Bloqués à Guantanamo à cause d'une décision du Congrès, les 174 détenus de la célèbre base navale américaine située à Cuba se tournent désormais vers la Cour suprême pour les tirer de ce mauvais pas.

Alors que la Chambre des représentants a voté mercredi l'interdiction de tout transfèrement de détenu de Guantanamo vers le sol américain, même pour y organiser leur procès, tous sont, selon leurs avocats, inquiets de ne jamais quitter Cuba.

Pas moins de huit recours sont actuellement en instance devant la plus haute juridiction des États-Unis, représentant la quasi-totalité des détenus et reflétant la variété de leurs situations. La Cour devrait dire courant 2011 si elle accepte d'examiner un ou plusieurs de ces recours.

Barack Obama avait promis de fermer la prison en janvier 2010 mais 174 hommes y sont toujours emprisonnés aujourd'hui. Des dizaines ont pourtant été déclarés libérables par l'administration du président démocrate, d'autres devaient être jugés et une cinquantaine enfin gardés indéfiniment en prison faute d'éléments pour organiser un procès pénal.

Jusqu'alors, la Cour suprême a toujours donné raison aux détenus et opposé trois revers cinglants à George W. Bush. Dernière en date, sa décision en juin 2008 de reconnaître aux détenus le droit constitutionnel de contester leur détention devant les tribunaux fédéraux, au nom du principe fondateur du droit anglo-saxon, l'habeas corpus.

«Dans le cadre du principe inscrit dans la Constitution de la séparation des pouvoirs, le pouvoir judiciaire est rarement aussi indispensable et légitime que lorsqu'il étudie le bien-fondé de l'exécutif à emprisonner quelqu'un», écrivait la Cour dans une décision serrée à cinq contre quatre.

Cependant, «depuis deux ans et demi, les administrations Bush puis Obama, avec des approches analogues, n'ont jamais cessé d'essayer de maintenir le pouvoir de détention entre les mains de l'exécutif» plutôt qu'entre celles de juges, assure Lyle Denniston, spécialiste de la Cour suprême, sur le site Scotusblog.

De fait, les juges fédéraux de Washington ont examiné 57 dossiers et ont déclaré dans les deux tiers des cas la détention injustifiée.

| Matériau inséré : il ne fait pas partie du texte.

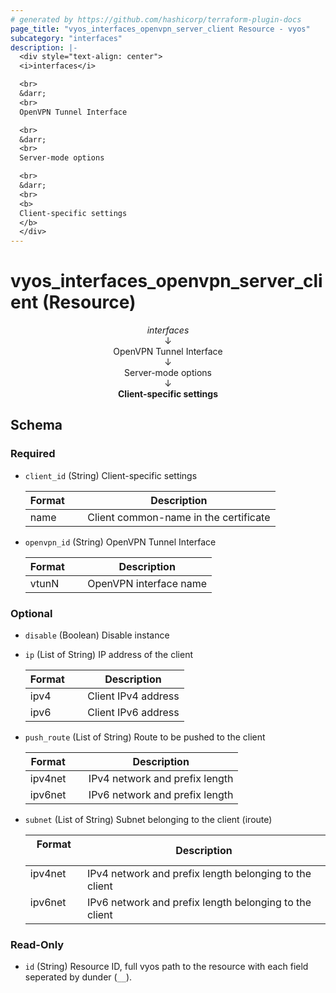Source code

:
 ```yaml
---
# generated by https://github.com/hashicorp/terraform-plugin-docs
page_title: "vyos_interfaces_openvpn_server_client Resource - vyos"
subcategory: "interfaces"
description: |-
  <div style="text-align: center">
  <i>interfaces</i>

  <br>
  &darr;
  <br>
  OpenVPN Tunnel Interface

  <br>
  &darr;
  <br>
  Server-mode options

  <br>
  &darr;
  <br>
  <b>
  Client-specific settings
  </b>
  </div>
---
```


# vyos_interfaces_openvpn_server_client (Resource)

<div style="text-align: center">
<i>interfaces</i>

<br>
&darr;
<br>
OpenVPN Tunnel Interface

<br>
&darr;
<br>
Server-mode options

<br>
&darr;
<br>
<b>
Client-specific settings
</b>
</div>



<!-- schema generated by tfplugindocs -->
## Schema

### Required

- `client_id` (String) Client-specific settings

    |  Format &emsp; | Description  |
    |----------|---------------|
    |  name  &emsp; |  Client common-name in the certificate  |
- `openvpn_id` (String) OpenVPN Tunnel Interface

    |  Format &emsp; | Description  |
    |----------|---------------|
    |  vtunN  &emsp; |  OpenVPN interface name  |

### Optional

- `disable` (Boolean) Disable instance
- `ip` (List of String) IP address of the client

    |  Format &emsp; | Description  |
    |----------|---------------|
    |  ipv4  &emsp; |  Client IPv4 address  |
    |  ipv6  &emsp; |  Client IPv6 address  |
- `push_route` (List of String) Route to be pushed to the client

    |  Format &emsp; | Description  |
    |----------|---------------|
    |  ipv4net  &emsp; |  IPv4 network and prefix length  |
    |  ipv6net  &emsp; |  IPv6 network and prefix length  |
- `subnet` (List of String) Subnet belonging to the client (iroute)

    |  Format &emsp; | Description  |
    |----------|---------------|
    |  ipv4net  &emsp; |  IPv4 network and prefix length belonging to the client  |
    |  ipv6net  &emsp; |  IPv6 network and prefix length belonging to the client  |

### Read-Only

- `id` (String) Resource ID, full vyos path to the resource with each field seperated by dunder (`__`).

Mais, saisie par l'administration, la cour d'appel a systématiquement cassé ces décisions - 14 jusqu'ici. Elle a de surcroît interdit toute libération aux États-Unis, laissant ceux-ci dépendant du bon vouloir de leurs alliés pour accueillir des détenus innocentés ne pouvant être rapatriés dans leur pays. Enfin, les juges d'appel ont donné le droit aux autorités d'en renvoyer dans leur pays d'origine contre leur gré.

Ce sont ces décisions imbriquées dans les mesures adoptées par le Congrès que les détenus demandent à la Cour suprême d'infléchir. «Ce recours concerne le pouvoir judiciaire», écrivent cinq d'entre eux en introduction de leur argumentaire, encourageant la Haute Cour à confirmer le pouvoir des juges à outrepasser les choix politiques au nom de l'État de droit.

Mais dans ce combat, les détenus de Guantanamo partent déjà avec un handicap. Depuis 2008, un de leur plus ardent défenseur, John Paul Stevens, a quitté la Cour. Et sa remplaçante, la progressiste Elena Kagan qui était auparavant l'avocate de l'administration Obama devant la Haute Cour, devra se récuser car elle a participé de trop près aux réflexions les concernant.

«Il est certain qu'un vote manquera aux détenus», explique Lyle Denniston. Si la Cour prend une décision à quatre voix contre quatre, c'est celle de la cour d'appel qui prévaut, les renvoyant à la case départ.